**** Materials provided ****

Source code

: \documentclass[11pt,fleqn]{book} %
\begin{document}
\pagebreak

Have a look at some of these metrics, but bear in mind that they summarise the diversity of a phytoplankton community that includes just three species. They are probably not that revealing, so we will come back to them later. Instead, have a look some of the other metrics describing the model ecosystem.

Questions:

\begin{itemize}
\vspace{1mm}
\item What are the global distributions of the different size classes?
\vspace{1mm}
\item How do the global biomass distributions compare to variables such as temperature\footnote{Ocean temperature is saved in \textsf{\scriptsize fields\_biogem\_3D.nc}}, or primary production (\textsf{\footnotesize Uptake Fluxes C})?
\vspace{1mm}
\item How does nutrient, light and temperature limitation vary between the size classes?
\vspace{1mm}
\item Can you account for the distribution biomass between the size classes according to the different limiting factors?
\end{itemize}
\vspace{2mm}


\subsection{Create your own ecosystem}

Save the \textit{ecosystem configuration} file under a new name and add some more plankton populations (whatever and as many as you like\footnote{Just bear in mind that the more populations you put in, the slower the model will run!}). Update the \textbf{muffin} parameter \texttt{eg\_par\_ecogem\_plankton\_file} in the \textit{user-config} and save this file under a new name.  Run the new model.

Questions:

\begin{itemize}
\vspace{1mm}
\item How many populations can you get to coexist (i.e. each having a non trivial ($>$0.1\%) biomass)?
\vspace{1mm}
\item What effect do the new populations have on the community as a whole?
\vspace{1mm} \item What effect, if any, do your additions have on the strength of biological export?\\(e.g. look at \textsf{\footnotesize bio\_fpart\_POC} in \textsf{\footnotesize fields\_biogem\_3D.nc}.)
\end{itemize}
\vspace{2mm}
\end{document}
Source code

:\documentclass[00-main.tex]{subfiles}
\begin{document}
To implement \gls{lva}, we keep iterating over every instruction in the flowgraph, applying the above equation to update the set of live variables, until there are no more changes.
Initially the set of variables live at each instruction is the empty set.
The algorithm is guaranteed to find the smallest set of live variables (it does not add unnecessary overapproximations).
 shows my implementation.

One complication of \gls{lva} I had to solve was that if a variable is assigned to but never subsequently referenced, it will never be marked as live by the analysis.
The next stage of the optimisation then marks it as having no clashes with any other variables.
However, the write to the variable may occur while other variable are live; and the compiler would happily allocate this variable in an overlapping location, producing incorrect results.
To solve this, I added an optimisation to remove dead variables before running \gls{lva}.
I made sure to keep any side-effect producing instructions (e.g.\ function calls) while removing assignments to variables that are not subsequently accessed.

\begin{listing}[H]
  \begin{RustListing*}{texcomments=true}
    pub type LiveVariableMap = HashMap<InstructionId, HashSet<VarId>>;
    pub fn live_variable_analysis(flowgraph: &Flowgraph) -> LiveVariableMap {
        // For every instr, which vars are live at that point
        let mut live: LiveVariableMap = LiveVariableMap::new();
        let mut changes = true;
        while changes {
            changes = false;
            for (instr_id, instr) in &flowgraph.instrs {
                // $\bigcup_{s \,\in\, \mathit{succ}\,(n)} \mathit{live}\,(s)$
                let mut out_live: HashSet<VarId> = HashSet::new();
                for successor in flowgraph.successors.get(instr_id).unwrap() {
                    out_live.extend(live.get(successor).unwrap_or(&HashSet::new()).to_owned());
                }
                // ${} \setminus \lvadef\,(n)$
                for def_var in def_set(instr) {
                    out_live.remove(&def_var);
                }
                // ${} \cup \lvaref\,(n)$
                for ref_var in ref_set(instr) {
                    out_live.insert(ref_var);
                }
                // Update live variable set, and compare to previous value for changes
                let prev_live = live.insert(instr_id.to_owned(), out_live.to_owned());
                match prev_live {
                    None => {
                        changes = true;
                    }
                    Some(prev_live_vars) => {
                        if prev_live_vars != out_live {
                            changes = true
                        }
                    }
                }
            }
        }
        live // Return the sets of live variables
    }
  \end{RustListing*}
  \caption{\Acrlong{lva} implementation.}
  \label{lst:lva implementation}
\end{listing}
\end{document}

****

— Exercise directions —
From the data above, copy each line that holds "producing".

— Exercise answer —
However, the write to the variable may occur while other variable are live; and the compiler would happily allocate this variable in an overlapping location, producing incorrect results.
I made sure to keep any side-effect producing instructions (e.g.\ function calls) while removing assignments to variables that are not subsequently accessed.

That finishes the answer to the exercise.